Responsibilities: Your daily tasks will include:

  1. Conduct comprehensive security assessments of different devices, including but not limited to mobile, and end-user computing devices,
  2. Detect signs of compromise (malware, rootkits, unauthorised access) and conduct forensic investigations,
  3. Securely wipe/reset compromised devices and extract relevant forensic data,
  4. Design and maintain secure device configurations, hardening and usage best practices,
  5. Test devices, apps and software for potential vulnerabilities before deployment,
  6. Develop and deliver training programs to educate CSOs and CBOs on device security best practices,
  7. Stay abreast of emerging device security threats and vulnerabilities, and proactively implement countermeasures, and
  8. Collaborate with the security team and other stakeholders to ensure the overall security of devices used by partner organisations.

What We Offer:

  • A competitive salary, subject to experience, with opportunities for performance-based growth, both in terms of career path and public stature.
  • Medical insurance cover, underwritten by a remote-first provider to ensure cover wherever you are
  • A dynamic workplace, with a transnational team, occasional international travel, and generous vacation benefits.
  • Ongoing opportunities to learn new cutting-edge skills and techniques/technologies to future-proof yourself in a rapidly evolving industry.
  • A chance to shine on a global stage, writing for international audiences and interacting with colleagues around the world.

How to apply:

Please fill in this form by June 30 2024

About Us:

Code for Africa (CfA) is the continent’s largest network of indigenous African civic technology and investigative data journalism laboratories, with over 100 staff in 21 countries, who build digital democracy solutions that are intended to give citizens unfettered access to actionable information that empowers them to make informed decisions and that strengthen civic engagement for improved public governance and accountability.

This includes building infrastructure such as the continent’s largest open data portal, open.AFRICA, and largest open source civic software portal, commons.AFRICA, as well as the largest repository of investigative document-based evidence, source.AFRICA, as well as incubating initiatives as diverse as the africanDRONE network that gives citizens their own ‘eyes in the sky’, the PesaCheck fact-checking initiative in 12 African countries, and the sensors.AFRICA remote-sensing citizen science initiative to combat air/water pollution.

CfA also incubates the African Network of Centres for Investigative Reporting (ANCIR), as an association of the continent’s best investigative newsrooms, ranging from large traditional mainstream media to smaller specialist units.
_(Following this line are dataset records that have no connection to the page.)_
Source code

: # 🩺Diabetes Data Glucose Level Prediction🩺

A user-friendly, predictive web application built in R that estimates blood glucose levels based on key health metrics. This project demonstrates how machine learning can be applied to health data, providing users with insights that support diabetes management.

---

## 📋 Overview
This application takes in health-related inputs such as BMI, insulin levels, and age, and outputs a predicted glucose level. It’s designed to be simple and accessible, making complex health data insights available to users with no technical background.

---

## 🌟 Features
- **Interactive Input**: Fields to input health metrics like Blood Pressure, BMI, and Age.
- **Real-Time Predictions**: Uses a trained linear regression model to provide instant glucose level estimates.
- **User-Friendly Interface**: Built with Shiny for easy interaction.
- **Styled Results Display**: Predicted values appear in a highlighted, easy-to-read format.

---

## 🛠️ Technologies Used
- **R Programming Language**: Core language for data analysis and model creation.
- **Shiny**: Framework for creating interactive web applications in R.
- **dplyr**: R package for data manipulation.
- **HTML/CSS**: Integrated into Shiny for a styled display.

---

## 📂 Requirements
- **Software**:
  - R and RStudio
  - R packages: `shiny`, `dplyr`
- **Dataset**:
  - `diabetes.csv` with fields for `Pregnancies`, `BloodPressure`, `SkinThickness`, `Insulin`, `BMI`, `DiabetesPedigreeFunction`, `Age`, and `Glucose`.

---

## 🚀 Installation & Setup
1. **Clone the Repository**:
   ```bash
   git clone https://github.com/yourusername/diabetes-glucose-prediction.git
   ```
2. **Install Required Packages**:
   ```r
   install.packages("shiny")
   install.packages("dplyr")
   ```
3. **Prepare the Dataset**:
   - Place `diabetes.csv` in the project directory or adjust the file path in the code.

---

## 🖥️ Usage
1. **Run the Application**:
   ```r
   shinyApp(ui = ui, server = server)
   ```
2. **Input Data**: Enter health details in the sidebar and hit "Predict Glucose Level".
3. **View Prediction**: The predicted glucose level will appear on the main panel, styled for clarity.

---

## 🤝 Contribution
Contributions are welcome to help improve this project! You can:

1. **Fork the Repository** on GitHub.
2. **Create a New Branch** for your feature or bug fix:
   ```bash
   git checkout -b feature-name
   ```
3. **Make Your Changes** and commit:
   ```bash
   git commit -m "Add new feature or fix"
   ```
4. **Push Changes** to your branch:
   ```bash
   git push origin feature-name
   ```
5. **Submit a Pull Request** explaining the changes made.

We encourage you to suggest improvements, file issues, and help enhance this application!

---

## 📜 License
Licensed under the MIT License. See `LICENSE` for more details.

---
ANCIR member newsrooms investigate crooked politicians, organised crime and big business. The iLAB is ANCIR’s in-house digital forensic unit, with teams in east, south and west Africa. ANCIR uses its resources to strengthen newsrooms’ own internal capacity, by providing access to the world’s best whistleblower encryption and investigative semantic analysis technologies, as well as skills development, and seed grants for cross-border collaboration.

At CfA, we don’t just accept differences – we celebrate it, we support it, and we thrive on it for the benefit of our employees, our products and our community. CfA is proud to be an equal opportunity workplace and is an affirmative action employer. If you have a disability or special need that requires accommodation, please let us know. 

To all recruitment agencies: CfA does not accept agency resumes. Please do not forward resumes to our employment application line, CfA employees or any other CfA contact. CfA is not responsible for any fees related to unsolicited resumes.